MicronPC.com Bowl, L 30–38 vs. NC State
- Conference: Big Ten Conference
- Record: 6–6 (4–4 Big Ten)
- Head coach: Glen Mason (4th season);
- Co-offensive coordinators: Mitch Browning (1st season); Tony Petersen (1st season);
- Defensive coordinator: David Gibbs (4th season)
- MVPs: Ben Hamilton; Ron Johnson;
- Captains: Ben Hamilton; Sean Hoffman; Karon Riley;
- Home stadium: Hubert H. Humphrey Metrodome

= 2000 Minnesota Golden Gophers football team =

American college football season

The 2000 Minnesota Golden Gophers football team represented the University of Minnesota as a member of the Big Ten Conference the 2000 NCAA Division I-A football season. In their fourth year under head coach Glen Mason, the Golden Gophers compiled an overall record of 6–6 with a mark of 4–4 in conference play, placing in a three-way tie for fifth in the Big Ten, and outscored opponents 375 to 318. Minnesota was invited to the MicronPC.com Bowl, where the Golden Gophers lost NC State.
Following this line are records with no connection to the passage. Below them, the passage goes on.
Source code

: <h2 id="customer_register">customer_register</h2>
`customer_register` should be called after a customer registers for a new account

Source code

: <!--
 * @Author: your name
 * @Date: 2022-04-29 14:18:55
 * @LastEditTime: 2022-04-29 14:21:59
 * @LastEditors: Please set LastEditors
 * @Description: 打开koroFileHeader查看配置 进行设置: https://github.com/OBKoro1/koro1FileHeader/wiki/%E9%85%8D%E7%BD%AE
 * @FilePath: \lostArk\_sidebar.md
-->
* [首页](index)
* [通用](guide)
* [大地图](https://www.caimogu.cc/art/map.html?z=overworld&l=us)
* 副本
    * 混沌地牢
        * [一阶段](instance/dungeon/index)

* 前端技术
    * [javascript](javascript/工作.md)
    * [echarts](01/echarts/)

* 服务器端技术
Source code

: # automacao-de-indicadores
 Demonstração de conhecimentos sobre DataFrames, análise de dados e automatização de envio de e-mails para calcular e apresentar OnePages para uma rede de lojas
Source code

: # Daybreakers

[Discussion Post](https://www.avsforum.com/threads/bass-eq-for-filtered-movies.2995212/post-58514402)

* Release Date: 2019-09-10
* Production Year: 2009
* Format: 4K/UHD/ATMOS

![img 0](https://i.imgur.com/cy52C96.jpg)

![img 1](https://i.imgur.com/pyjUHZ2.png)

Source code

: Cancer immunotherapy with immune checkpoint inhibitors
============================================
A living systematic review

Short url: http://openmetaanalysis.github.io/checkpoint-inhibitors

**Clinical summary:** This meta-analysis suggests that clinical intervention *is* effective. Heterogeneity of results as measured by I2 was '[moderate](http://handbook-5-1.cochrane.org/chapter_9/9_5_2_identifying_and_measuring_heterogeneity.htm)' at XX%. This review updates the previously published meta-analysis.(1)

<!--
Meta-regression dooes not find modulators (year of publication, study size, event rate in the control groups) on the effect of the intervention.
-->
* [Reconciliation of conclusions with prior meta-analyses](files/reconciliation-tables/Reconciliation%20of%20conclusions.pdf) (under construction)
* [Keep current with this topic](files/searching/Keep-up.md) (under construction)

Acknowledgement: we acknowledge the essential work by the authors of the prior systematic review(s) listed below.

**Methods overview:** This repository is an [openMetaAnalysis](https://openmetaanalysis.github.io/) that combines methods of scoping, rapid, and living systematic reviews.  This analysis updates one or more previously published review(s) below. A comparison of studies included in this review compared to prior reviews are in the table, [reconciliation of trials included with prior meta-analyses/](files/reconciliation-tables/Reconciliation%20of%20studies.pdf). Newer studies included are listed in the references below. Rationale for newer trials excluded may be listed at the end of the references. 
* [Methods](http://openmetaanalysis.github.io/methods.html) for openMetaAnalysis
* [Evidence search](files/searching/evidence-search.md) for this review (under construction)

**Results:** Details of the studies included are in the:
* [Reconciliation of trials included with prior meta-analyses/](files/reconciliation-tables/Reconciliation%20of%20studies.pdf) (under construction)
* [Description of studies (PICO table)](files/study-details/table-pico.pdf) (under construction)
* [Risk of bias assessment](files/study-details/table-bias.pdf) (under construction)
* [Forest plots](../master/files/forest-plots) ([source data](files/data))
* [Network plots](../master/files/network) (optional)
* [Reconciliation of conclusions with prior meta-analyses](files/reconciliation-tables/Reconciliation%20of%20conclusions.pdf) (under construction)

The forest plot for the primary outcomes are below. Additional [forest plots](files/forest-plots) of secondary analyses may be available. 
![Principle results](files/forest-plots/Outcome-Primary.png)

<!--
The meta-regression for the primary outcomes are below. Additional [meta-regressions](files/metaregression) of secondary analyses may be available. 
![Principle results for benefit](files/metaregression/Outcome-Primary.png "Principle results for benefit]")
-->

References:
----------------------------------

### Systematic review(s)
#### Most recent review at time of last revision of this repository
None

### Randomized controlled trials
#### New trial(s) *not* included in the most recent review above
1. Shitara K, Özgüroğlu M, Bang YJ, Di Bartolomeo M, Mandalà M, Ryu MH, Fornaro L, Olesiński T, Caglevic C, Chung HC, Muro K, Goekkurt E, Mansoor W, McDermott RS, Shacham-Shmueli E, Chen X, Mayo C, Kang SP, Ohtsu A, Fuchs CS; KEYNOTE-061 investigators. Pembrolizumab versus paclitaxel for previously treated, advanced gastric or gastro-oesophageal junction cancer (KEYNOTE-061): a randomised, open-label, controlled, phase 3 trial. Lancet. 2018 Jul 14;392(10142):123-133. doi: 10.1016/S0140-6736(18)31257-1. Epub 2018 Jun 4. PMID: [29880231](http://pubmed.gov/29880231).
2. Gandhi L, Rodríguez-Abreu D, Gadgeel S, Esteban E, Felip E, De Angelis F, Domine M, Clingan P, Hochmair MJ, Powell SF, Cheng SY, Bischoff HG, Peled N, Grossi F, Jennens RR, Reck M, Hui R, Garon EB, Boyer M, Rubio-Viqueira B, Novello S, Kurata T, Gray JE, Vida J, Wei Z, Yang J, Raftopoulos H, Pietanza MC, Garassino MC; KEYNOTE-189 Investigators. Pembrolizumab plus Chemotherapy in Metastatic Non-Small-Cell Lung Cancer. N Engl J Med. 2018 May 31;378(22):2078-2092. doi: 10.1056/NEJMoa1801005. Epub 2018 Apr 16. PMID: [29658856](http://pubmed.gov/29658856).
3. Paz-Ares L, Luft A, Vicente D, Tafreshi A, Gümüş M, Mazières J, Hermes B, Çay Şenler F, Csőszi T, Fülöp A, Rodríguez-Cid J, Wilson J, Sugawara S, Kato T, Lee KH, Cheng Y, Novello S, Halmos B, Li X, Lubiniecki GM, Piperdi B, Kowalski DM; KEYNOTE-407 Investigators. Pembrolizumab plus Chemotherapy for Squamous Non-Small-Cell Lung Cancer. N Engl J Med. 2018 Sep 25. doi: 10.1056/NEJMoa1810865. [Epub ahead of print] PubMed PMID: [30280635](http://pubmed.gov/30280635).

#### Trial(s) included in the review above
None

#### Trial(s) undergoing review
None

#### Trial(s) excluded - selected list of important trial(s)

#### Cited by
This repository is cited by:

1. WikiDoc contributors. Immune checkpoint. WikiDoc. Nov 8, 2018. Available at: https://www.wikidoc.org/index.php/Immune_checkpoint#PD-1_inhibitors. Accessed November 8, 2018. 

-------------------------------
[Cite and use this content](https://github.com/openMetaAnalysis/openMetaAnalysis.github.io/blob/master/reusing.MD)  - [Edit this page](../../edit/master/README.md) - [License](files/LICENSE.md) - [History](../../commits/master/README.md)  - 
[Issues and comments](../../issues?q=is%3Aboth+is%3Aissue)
The team played home games at the Hubert H. Humphrey Metrodome in Minneapolis.

==Schedule==

| Date | Time | Opponent | Rank | Site | TV | Result | Attendance | Source |
| September 2 | 11:00 am | Louisiana–Monroe* |  | Hubert H. Humphrey Metrodome; Minneapolis, MN; | MSC | W 47–10 | 40,183 |  |
| September 9 | 1:30 pm | Ohio* |  | Hubert H. Humphrey Metrodome; Minneapolis, MN; |  | L 17–23 | 41,637 |  |
| September 16 | 11:30 am | at Baylor* |  | Floyd Casey Stadium; Waco, TX; | FSN | W 34–9 | 20,125 |  |
| September 23 | 11:00 am | at No. 21 Purdue |  | Ross–Ade Stadium; West Lafayette, IN; | ESPN | L 24–38 | 67,425 |  |
| September 30 | 11:00 am | No. 22 Illinois |  | Hubert H. Humphrey Metrodome; Minneapolis, MN; | ESPN | W 44–10 | 44,462 |  |
| October 7 | 11:00 am | Penn State |  | Hubert H. Humphrey Metrodome; Minneapolis, MN (Governor's Victory Bell); | ESPN2 | W 25–16 | 44,439 |  |
| October 14 | 11:00 am | at No. 6 Ohio State |  | Ohio Stadium; Columbus, OH; | ESPN2 | W 29–17 | 98,120 |  |
| October 21 | 1:00 pm | at Indiana | No. 22 | Memorial Stadium; Bloomington, IN; |  | L 43–51 | 30,882 |  |
| October 28 | 11:00 am | No. 23 Northwestern |  | Hubert H. Humphrey Metrodome; Minneapolis, MN; | ESPN2 | L 35–41 | 59,004 |  |
| November 4 | 11:00 am | Wisconsin |  | Camp Randall Stadium; Madison, WI (rivalry); | ESPN2 | L 20–41 | 79,171 |  |
| November 18 | 11:00 am | Iowa |  | Hubert H. Humphrey Metrodome; Minneapolis, MN (rivalry); | ESPN Plus | W 27–24 | 54,387 |  |
| December 28 | 6:00 pm | vs. NC State* |  | Pro Player Stadium; Miami Gardens, Florida (MicronPC.com Bowl); | TBS | L 30–38 | 28,359 |  |
*Non-conference game; Rankings from AP Poll released prior to the game; All times are in Central time;

==Rankings==

Ranking movements Legend: ██ Increase in ranking ██ Decrease in ranking — = Not ranked
Week
Poll: Pre; 1; 2; 3; 4; 5; 6; 7; 8; 9; 10; 11; 12; 13; 14; 15; Final
AP: —; —; —; —; —; —; —; —; 22; —; —; —; —; —; —; —; —
Coaches: —; —; —; —; —; —; —; —; 23; —; —; —; —; —; —; —; —
BCS: Not released; —; —; —; —; —; —; —; Not released

==Game summaries==
===At No. 6 Ohio State===

Minnesota snapped a 16-game losing streak to Ohio State and beat Glen Mason's alma mater in Columbus for the first time since 1949.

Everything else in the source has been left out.